Simon Thomas in Bristol
23 October 2022
As the UK’s oldest continually working theatre, Bristol Old Vic can boast a long line of distinguished Hamlets, stretching as far back as Sarah Siddons in 1781, William Charles McCready in 1830 through to an early appearance by Peter O’Toole in 1958 and more recently Iain Glen in the early 1990s.
Billy Howle as Hamlet. Photo credit: Marc Brenner.
John Haidar directs the latest production of Shakespeare’s tragedy at this historic venue. His reinvention (don’t all stagings these days seem to be “reimaginings”?) borrows something from both Robert Icke’s Almeida Theatre production with Andrew Scott in 2017 and Gregory Doran’s RSC outing with David Tennant a few years earlier. So, his approach is not entirely fresh and there is a slight feeling of having seen much of it before.

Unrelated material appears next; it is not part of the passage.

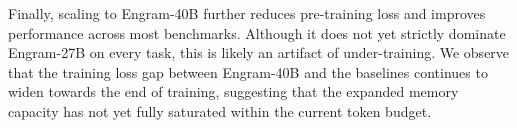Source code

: Finally, scaling to Engram-40B further reduces pre-training loss and improves performance across most benchmarks. Although it does not yet strictly dominate Engram-27B on every task, this is likely an artifact of under-training. We observe that the training loss gap between Engram-40B and the baselines continues to widen towards the end of training, suggesting that the expanded memory capacity has not yet fully saturated within the current token budget.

Of course, any production of the play will revolve around its lead actor and this time one of our brighter young stars, and one trained in Bristol, has his chance to shine. Billy Howle has made a name for himself in recent years with appearances in films such as On Chesil Beach and the TV show The Serpent.
On screen he has a brooding and sensitive persona, which would seem entirely appropriate for the young Danish prince. He gives an accomplished performance, at times a little too full-on and lacking in contrast, but he’s nevertheless always good to watch and finds new ways of spinning the so-familiar lines. He rants, staggers, and stares in a whirlwind of passion and anguish, so that the return of sanity in the post-England scenes comes as a relief.
The evening has a startling beginning, with Hamlet spooling and rewinding a tape, like Beckett’s Krapp, which plays to the concept, spelled out in the programme notes, of Hamlet being a memory play as much as one of revenge. This theme isn’t followed through as fully as it could be, despite the bold and attention-grabbing opening, although handheld tape recorders do appear at regular intervals.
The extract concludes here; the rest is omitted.